Deutschland:Schweres Problem

Die Rettungsdienste benötigen immer mehr Krankentransporter für übergewichtige Menschen.

Von Thomas Öchsner

Es war ein schwerer Brocken, der auf die Sanitäter der Rettungswache Günzburg wartete: Etwa 250 Kilo wog der Mann, der in einem schmalen Bauernhaus wohnte und zu einer Behandlung ins Krankenhaus sollte. Zehn Mann mussten zugreifen, um ihn durch die engen Türrahmen bis zum Rettungswagen zu wuchten. "Schwierig wird es in solchen Fällen immer dann, wenn Patienten keinen Rollstuhl benutzen können oder womöglich ein enges Treppenhaus den Transport erschwert", sagt Ralph Herkenrath, stellvertretender Chef der Rettungswache Günzburg des Bayerischen Roten Kreuzes (BRK).

Mit solchen im wahren Sinne des Wortes erschwerten Arbeitsbedingungen müssen Rettungskräfte quer durchs Land immer häufiger zurechtkommen. "Klar, es gab schon immer dicke Patienten, aber das Problem hat in den vergangenen Jahren zugenommen", sagt Herkenrath, der schon seit etwa zwei Jahrzehnte als Sanitäter arbeitet. Manchmal muss in solchen Fällen sogar die Feuerwehr anrücken. Ist der Rollstuhl zu klein, die Tür zu eng, das Treppenhaus zu schmal, lassen sich Patienten, die beträchtlich zu viel auf die Waage bringen, oft nur per Hebebühne oder Drehleiter aus Häuserfenstern hieven.

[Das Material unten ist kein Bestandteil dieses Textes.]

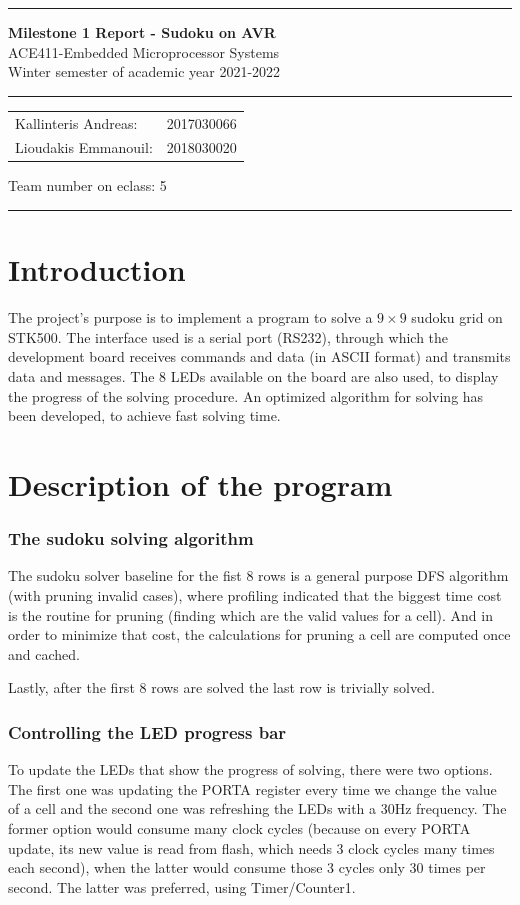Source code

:\documentclass[12pt, a4, hidelinks]{article}
\begin{document}
\noindent \rule{\textwidth}{3pt}
\begin{center}
	{\bf \Large{Milestone 1 Report - Sudoku on AVR}}\\
	ACE411-Embedded Microprocessor Systems \\
	Winter semester of academic year 2021-2022
	\rule{\textwidth}{0.2mm} 
	\begin{tabular}{l r}
		Kallinteris Andreas:& 2017030066 \\ 
		Lioudakis Emmanouil:      &2018030020 
	\end{tabular} \vrule \hspace{3mm}
	\indent	Team number on eclass:  5
	\rule{\textwidth}{1pt}
\end{center}

\section*{Introduction}
The project's purpose is to implement a program to solve a $9\times9$ sudoku grid on STK500. The interface used is a serial port (RS232), through which the development board receives commands and data (in ASCII format) and transmits data and messages. The 8 LEDs available on the board are also used, to display the progress of the solving procedure. An optimized algorithm for solving has been developed, to achieve fast solving time.


\section*{Description of the program}

\subsubsection*{The sudoku solving algorithm}
The sudoku solver baseline for the fist 8 rows is a general purpose DFS algorithm (with pruning invalid cases), where profiling indicated that the biggest time cost is the routine for pruning (finding which are the valid values for a cell).
And in order to minimize that cost, the calculations for pruning a cell are computed once and cached.

\noindent Lastly, after the first 8 rows are solved the last row is trivially solved.


\subsubsection*{Controlling the LED progress bar}
To update the LEDs that show the progress of solving, there were two options. The first one was updating the PORTA register every time we change the value of a cell and the second one was refreshing the LEDs with a 30Hz frequency. The former option would consume many clock cycles (because on every PORTA update, its new value is read from flash, which needs 3 clock cycles many times each second), when the latter would consume those 3 cycles only 30 times per second. The latter was preferred, using Timer/Counter1.
\end{document}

Statistisch hart belegen lässt sich der Zuwachs bei den Transporten menschlicher Schwergewichte nicht, jedenfalls nicht bundesweit, weil der Marktführer, das Deutsche Rote Kreuz, seine Rettungsdienste regional organisiert hat und deshalb keine entsprechenden Zahlen vorliegen. Eine Umfrage der Süddeutschen Zeitung ergab aber: Bei den Maltesern und beim BRK in Bayern werden verstärkt "Schwerlast-Rettungswagen" eingesetzt, die Patienten mit bis zu 300 Kilo von A nach B fahren können - sofern der Fahrer einen Führerschein der Klasse C1 hat. 33 dieser Spezialfahrzeuge nutzt derzeit das Bayerische Rote Kreuz im Freistaat. Sie kosten bei der Anschaffung etwa 30 000 Euro mehr, haben stärkere Tragen und verfügen über ein elektrohydraulisches Beladesystem. Das sind schon fünf Prozent der Rettungswagen. Vor fünf Jahren waren es laut BRK 26 Einsatzfahrzeuge, in die XXL-Patienten passten.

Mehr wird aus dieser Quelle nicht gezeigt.